The Lion King, The Little Mermaid, the Toy Story oeuvre. If you’ve got kids then we can probably assume that you’ve more than a passing familiarity with these works. If there’s anything that characterises the early years of a child’s life, it’s their ability to consume the same media on a seeminly infinite loop. So what happens when, despite their Oscar-winning acumen, you feel if you see another Pixar film, your major organs will stop functioning in protest? Well, the first thing that you do is that you venture beyond the canon. With that in mind, here are five films that are less ubiquitous than Finding Nemo but just as delightful and worthy of your time as well as your kids.
The Iron Giant (1999)
Before he directed Mr Incredible, Brad Bird made one perfect film for the short-lived Warner Brothers Animation studio. Adapted from (but, in my opinion at least, infinitely superior to) the Ted Hughes children’s book, it’s the story of a giant robot who crash lands into the forest next to a small town in 1950s Maine and is discovered by a small, odd boy named Hogarth Hughes. The relationship between Hogarth and the Iron Giant is both funny (in a low-key character way rather than a pop-culture-fest Shrek way) and extraordinarily moving. Incidental pleasures include: Cold War paranoia, Harry Connick Jr-voiced beatniks, a glorious score, the fall-colour of Maine rendered in largely hand-drawn animation and an excellent jokes with a giant disembodied hand and some toilet paper. It is also the film I that has made me weep harder and longer than anything since Gone With The Wind. Hey, I was between nursery nurse jobs, I snuck into the movie theater on a whim. I can honestly say it’s one of my desert island films, a total masterpiece, no matter how old you are.

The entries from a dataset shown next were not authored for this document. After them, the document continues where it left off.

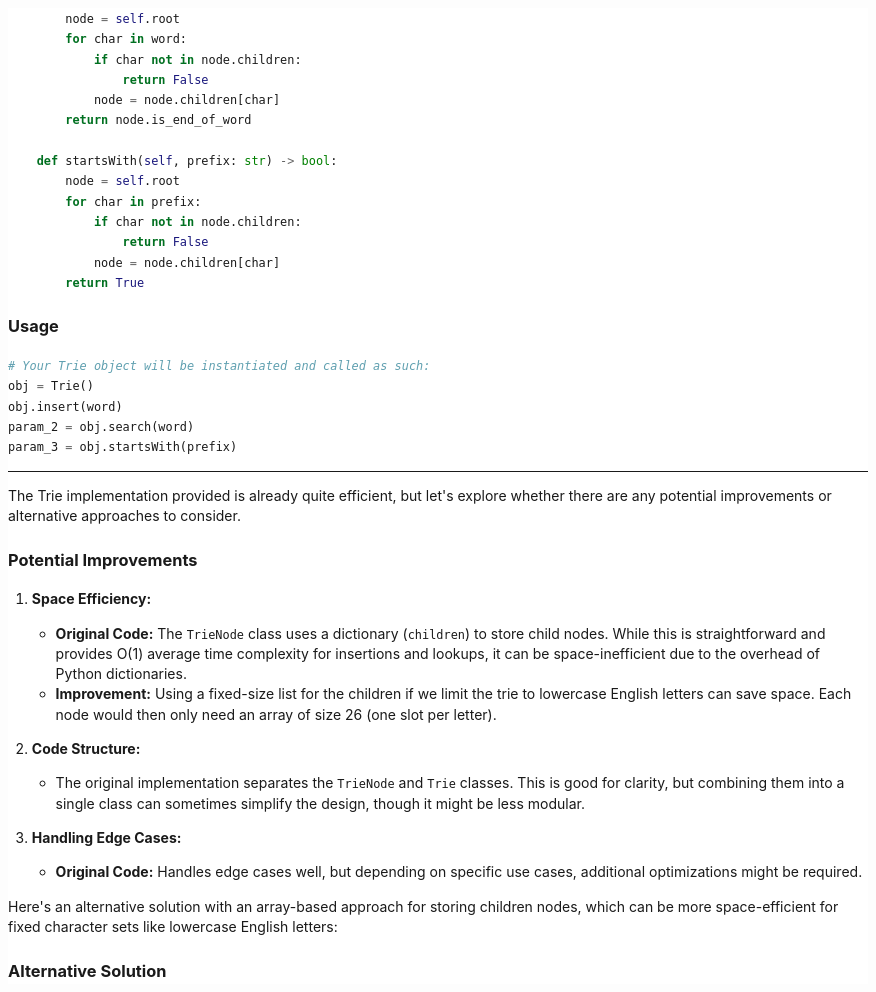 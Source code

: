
 ```python
        node = self.root
        for char in word:
            if char not in node.children:
                return False
            node = node.children[char]
        return node.is_end_of_word
    
    def startsWith(self, prefix: str) -> bool:
        node = self.root
        for char in prefix:
            if char not in node.children:
                return False
            node = node.children[char]
        return True
```

### Usage

```python
# Your Trie object will be instantiated and called as such:
obj = Trie()
obj.insert(word)
param_2 = obj.search(word)
param_3 = obj.startsWith(prefix)
```

---

The Trie implementation provided is already quite efficient, but let's explore whether there are any potential improvements or alternative approaches to consider.

### Potential Improvements

1. **Space Efficiency:**
   - **Original Code:** The `TrieNode` class uses a dictionary (`children`) to store child nodes. While this is straightforward and provides O(1) average time complexity for insertions and lookups, it can be space-inefficient due to the overhead of Python dictionaries.
   - **Improvement:** Using a fixed-size list for the children if we limit the trie to lowercase English letters can save space. Each node would then only need an array of size 26 (one slot per letter).

2. **Code Structure:**
   - The original implementation separates the `TrieNode` and `Trie` classes. This is good for clarity, but combining them into a single class can sometimes simplify the design, though it might be less modular.

3. **Handling Edge Cases:**
   - **Original Code:** Handles edge cases well, but depending on specific use cases, additional optimizations might be required.

Here's an alternative solution with an array-based approach for storing children nodes, which can be more space-efficient for fixed character sets like lowercase English letters:

### Alternative Solution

The Brave Little Toaster (1987)
It seems to be the prevailing wisdom of the animation studios that kids won’t accept traditional hand-drawn animation, but clearly they choose to ignore the swathe of evidence to the contrary – one of the most popular animation DVDs in my vast childcare collection is a wholly trad, little Jimmy Stewart from the 1980s. He’s also a kitchen appliance. Really, the entire plot is a precursor to Toy Story. A variety of peppy household items get separated from ‘The Master, ‘ a small boy with glasses and must find their way back to him. It’s just as insane as it sounds and of course it’s a musical. It’s also, again, bizarrely touching. There’s heart and humour to spare and it has Jon Lovitz a Radio. And that is good and right. If you’re an aficianado, there’s also the sequel, The Brave Little Toaster Goes To Mars, but frankly it boasts little of the charm of the original, even if it does have a score by Tony Award-winning composer William Finn. But truly, look at the title. You have to be a pretty big musical-theatre nerd to get in on that one (NOTE: the author is a big musical theatre nerd and even she found the toaster/martian paradigm problematic)
The Emperor’s New Groove (2000)
Everybody forgets this most underrated of Disney movies. Yes, ordinarily, anything that was dragged through development hell, involved a complete rewrite and replacing Owen Wilson with David Spade, sounds like something well worth avoiding and possibly burning. However, this is the most Warner-Bros. That Disney has ever gotten and this is high compliment indeed. The plot is gleefully insubstantial and the Emperor, voiced by Spade, gets turned into a llama almost immediately and is horribly mean-spirited throughout. WHICH IS HOW IT SHOULD BE. This movie also highlights the extraordinary insanity of Eartha Kitt and teams her with Patrick Warburton, which is again, a little stroke of genius that should be honoured with repeated watching with many children.
They’ll thank you when they grow up.